A novel index combining fecal immunochemical test, DNA test, and age improves detection of advanced colorectal adenoma

Affiliations

A novel index combining fecal immunochemical test, DNA test, and age improves detection of advanced colorectal adenoma

Yukari Inoue et al. Cancer Sci. 2024 Nov.

Abstract

Although the fecal immunochemical test for hemoglobin (FIT) is a widely used screening test for colorectal cancer, it is not sensitive enough to detect advanced colorectal adenoma. To address this issue, we performed this study to investigate whether combining the FIT and fecal DNA testing of methylated somatostatin (SST) could improve diagnostic performance for advanced colorectal adenoma. We collected feces from 79 healthy subjects with negative results on colonoscopy, 43 patients with non-advanced colorectal adenoma, 117 patients with advanced colorectal adenoma, and 126 patients with colorectal cancer.

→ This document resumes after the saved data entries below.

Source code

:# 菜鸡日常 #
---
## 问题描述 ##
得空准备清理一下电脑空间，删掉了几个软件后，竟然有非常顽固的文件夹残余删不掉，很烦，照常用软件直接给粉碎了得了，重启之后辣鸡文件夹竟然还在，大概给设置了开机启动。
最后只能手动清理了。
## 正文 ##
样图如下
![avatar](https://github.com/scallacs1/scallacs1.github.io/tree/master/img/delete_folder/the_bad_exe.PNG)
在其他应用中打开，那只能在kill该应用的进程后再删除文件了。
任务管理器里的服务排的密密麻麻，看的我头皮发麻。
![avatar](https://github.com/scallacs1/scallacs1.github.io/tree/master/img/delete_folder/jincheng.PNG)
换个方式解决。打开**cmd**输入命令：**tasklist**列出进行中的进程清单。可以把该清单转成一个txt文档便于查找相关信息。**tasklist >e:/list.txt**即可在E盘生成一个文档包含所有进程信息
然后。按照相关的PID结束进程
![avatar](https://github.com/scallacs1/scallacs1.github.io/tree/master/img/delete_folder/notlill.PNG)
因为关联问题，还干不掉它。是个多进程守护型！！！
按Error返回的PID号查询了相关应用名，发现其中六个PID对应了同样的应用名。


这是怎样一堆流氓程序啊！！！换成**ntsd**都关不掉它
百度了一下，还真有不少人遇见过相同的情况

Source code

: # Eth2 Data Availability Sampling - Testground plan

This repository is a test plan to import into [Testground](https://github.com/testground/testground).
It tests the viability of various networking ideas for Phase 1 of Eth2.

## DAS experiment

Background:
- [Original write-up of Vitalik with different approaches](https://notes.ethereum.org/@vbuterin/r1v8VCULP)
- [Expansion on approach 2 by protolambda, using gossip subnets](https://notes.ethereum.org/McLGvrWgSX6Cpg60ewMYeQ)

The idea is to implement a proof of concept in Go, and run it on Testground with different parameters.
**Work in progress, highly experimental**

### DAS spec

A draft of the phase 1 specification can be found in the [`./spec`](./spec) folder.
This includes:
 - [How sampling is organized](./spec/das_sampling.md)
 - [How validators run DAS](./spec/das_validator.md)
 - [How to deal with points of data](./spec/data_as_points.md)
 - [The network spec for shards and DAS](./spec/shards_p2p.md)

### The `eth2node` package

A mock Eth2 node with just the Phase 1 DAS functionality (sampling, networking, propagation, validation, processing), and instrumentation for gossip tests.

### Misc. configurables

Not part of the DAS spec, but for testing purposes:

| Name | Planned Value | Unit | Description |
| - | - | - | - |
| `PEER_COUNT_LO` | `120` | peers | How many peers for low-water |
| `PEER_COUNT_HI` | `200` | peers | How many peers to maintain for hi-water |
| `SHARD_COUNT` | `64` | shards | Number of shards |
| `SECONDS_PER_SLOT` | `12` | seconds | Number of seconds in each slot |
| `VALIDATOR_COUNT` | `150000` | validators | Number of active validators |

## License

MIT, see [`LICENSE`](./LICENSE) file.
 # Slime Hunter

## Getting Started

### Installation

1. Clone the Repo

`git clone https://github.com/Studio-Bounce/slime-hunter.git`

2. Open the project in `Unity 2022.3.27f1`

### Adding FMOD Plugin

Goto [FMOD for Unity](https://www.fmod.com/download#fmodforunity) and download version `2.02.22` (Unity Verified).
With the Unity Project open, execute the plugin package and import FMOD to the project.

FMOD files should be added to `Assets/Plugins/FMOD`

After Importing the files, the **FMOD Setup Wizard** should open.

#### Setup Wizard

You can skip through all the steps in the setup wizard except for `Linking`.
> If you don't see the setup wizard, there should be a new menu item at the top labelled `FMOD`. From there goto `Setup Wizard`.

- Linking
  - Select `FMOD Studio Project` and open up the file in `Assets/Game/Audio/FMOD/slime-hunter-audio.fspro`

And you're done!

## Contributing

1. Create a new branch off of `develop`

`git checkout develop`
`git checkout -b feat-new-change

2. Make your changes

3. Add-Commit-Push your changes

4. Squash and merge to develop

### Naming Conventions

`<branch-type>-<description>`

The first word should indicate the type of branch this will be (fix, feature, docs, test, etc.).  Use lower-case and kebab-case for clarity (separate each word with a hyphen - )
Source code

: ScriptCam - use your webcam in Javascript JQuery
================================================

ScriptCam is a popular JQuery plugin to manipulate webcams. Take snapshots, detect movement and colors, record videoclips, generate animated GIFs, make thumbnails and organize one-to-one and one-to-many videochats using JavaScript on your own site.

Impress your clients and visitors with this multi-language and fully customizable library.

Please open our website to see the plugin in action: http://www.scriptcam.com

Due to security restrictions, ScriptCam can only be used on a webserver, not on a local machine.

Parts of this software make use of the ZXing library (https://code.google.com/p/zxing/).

After fecal DNA was incubated with methylation-sensitive restriction enzymes, SST methylation levels were measured by droplet digital PCR. Using logistic multivariate analysis, we established a prediction formula for detecting colorectal neoplasia and named it the FAMS (FIT, age, methylated SST) index. The diagnostic performance of a single use of FIT for advanced colorectal adenoma showed a sensitivity of 29.1% (34/117) and specificity of 89.3% (109/122). In contrast, the FAMS index showed a sensitivity of 56.4% (66/117) at a similar specificity point of 91.0% (111/122). Furthermore, even at the higher specificity point of 94.3% (115/122), the sensitivity was still higher than that of FIT, reaching 42.7% (50/117). As the FAMS index showed better diagnostic performance for advanced colorectal adenoma than a single use of FIT, the FAMS index could be a promising tool for detecting advanced colorectal adenoma.

Keywords: SST; advanced colorectal adenoma; fecal DNA test; fecal immunochemical test for hemoglobin; methylation.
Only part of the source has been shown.